Sofortinformation - Sitzung am 20. März 2010

Liebe Genossinnen und Genossen, in unserer Partei DIE LINKE gibt es den Entwurf für ein neues Parteiprogramm. Die Parteivorsitzenden Lothar Bisky und Oskar Lafontaine, die auch die Programmkommission leiten, stellten das Papier am Samstag, dem 20. März 2010, auf einer gut besuchten Pressekonferenz im Berliner Karl-Liebknecht-Haus vor. Damit beginnt die Programmdebatte in der Partei, die in die Verabschiedung eines neuen Programms auf einem Bundesparteitag im Herbst 2011 münden soll. In diesem Jahr sind im Rahmen der Debatte unter anderem Regionalkonferenzen im September / Oktober vorgesehen sowie ein Programmkonvent, der voraussichtlich am 6. November stattfinden wird.

Im Parteivorstand wurde mit Genugtuung festgestellt, dass der Programmentwurf einstimmig durch die Programmkommission, der für ihre bisherige Arbeit gedankt wurde, verabschiedet wurde. Die Kommission bleibt verantwortlich für die Debatte, die vom Parteivorstand und von den Landesvorständen der Partei geführt wird.
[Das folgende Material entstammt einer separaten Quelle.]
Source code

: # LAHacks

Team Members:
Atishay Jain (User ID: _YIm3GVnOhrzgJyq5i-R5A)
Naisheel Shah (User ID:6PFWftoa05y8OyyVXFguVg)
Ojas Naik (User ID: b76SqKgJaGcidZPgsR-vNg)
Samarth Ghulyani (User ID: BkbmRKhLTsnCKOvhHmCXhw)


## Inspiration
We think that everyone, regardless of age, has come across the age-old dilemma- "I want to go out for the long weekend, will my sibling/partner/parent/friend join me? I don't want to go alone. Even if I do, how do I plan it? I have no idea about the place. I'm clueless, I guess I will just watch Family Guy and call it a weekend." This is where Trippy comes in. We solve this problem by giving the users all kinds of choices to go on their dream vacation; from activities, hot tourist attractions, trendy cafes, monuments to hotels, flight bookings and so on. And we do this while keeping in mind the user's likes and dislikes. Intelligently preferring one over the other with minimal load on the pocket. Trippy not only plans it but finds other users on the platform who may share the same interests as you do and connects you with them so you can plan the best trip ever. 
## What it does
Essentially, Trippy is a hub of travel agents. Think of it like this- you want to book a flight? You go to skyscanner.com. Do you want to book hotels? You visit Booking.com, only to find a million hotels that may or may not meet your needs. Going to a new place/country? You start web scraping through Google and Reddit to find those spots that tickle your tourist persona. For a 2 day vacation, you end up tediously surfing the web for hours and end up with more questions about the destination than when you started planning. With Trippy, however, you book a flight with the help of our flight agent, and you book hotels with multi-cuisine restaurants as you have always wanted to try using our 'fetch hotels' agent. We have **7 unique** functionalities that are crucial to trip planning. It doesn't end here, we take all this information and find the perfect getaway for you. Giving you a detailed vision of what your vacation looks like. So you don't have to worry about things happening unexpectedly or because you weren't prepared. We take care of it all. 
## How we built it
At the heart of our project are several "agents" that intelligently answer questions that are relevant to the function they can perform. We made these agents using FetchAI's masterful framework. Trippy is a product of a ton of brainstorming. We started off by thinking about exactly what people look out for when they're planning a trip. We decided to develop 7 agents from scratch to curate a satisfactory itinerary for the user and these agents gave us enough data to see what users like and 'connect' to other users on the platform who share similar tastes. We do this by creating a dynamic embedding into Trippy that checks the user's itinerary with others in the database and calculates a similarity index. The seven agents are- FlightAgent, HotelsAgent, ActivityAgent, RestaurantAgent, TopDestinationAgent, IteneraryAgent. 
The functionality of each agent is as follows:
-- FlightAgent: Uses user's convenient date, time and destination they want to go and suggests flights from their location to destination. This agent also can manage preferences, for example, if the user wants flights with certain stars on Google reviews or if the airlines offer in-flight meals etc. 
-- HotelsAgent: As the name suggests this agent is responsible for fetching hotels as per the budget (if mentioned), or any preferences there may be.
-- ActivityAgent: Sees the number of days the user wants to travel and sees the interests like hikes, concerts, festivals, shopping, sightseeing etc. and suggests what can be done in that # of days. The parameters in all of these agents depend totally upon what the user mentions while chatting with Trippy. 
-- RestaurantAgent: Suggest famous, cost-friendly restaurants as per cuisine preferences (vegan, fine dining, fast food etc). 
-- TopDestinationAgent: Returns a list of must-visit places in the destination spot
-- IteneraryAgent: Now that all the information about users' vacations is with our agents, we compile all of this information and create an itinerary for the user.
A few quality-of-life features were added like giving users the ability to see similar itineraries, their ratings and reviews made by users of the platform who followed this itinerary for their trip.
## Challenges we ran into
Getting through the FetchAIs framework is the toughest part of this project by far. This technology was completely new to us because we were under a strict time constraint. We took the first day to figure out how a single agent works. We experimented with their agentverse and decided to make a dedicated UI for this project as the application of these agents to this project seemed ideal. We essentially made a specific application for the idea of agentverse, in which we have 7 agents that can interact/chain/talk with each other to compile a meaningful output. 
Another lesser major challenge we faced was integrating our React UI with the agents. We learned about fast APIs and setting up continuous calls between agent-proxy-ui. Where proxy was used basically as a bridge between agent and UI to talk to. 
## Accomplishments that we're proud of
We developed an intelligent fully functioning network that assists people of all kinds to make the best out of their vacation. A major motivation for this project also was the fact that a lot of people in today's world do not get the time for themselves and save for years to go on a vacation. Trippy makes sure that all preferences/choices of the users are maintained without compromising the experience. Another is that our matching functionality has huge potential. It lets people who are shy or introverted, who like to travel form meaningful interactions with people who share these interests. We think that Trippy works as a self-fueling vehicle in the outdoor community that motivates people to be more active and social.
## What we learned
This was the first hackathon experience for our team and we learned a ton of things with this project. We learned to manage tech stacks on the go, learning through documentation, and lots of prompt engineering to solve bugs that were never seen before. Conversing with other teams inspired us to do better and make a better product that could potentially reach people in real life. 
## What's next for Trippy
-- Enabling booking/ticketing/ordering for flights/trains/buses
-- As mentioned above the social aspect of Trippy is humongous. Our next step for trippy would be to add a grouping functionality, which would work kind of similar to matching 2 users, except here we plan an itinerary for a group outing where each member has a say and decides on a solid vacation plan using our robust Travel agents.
Die Mitglieder, Sympathisantinnen und Sympathisanten der Partei werden gebeten, ihre Vorschläge und Hinweise zum neuen Parteiprogramm zu übermitteln, so heißt es in einem Beschluss zur Führung der Programmdebatte, den der Parteivorstand bereits im Dezember 2009 gefasst hatte.

Der Parteivorstand, der - im Gegensatz zu anders lautenden Meldungen, auch im heutigen ND - nicht über den Entwurf abgestimmt hat, führte einen ersten Gedankenaustausch zum künftigen Grundsatzpapier der Partei. Dabei fand der Entwurf viel Zustimmung, es wurden aber auch, wie es nicht anders zu erwarten war, unterschiedliche Bewertungen einzelner Passagen und Aussagen deutlich und Fehlstellen benannt. Die Mitglieder des Parteivorstandes zeigten sich zuversichtlich darin, dass die Grundlinie des Programms in der Partei auf Zustimmung stoßen wird und die Debatte in der Partei und der interessierten Öffentlichkeit das Papier bereichern wird. In dem heute beginnenden Mitgliederentscheid wird um Zustimmung dafür geworben, zum Parteiprogramm letztlich eine Urabstimmung durchzuführen.

Der Parteivorstand begrüßte die Initiative aus neun Landesverbänden für einen Mitgliederentscheid, der zwischen dem 22. März und dem 23. April 2010 stattfindet. Er rief die Genossinnen und Genossen dazu auf, sich an diesem Entscheid zu beteiligen. Dem Vorstand lagen Informationen über einen alternativen Mitgliederentscheid vor, für den gegenwärtig Unterschriften gesammelt werden. Der Bundessatzung der Partei folgend, fasste der Parteivorstand dazu keine Beschlüsse.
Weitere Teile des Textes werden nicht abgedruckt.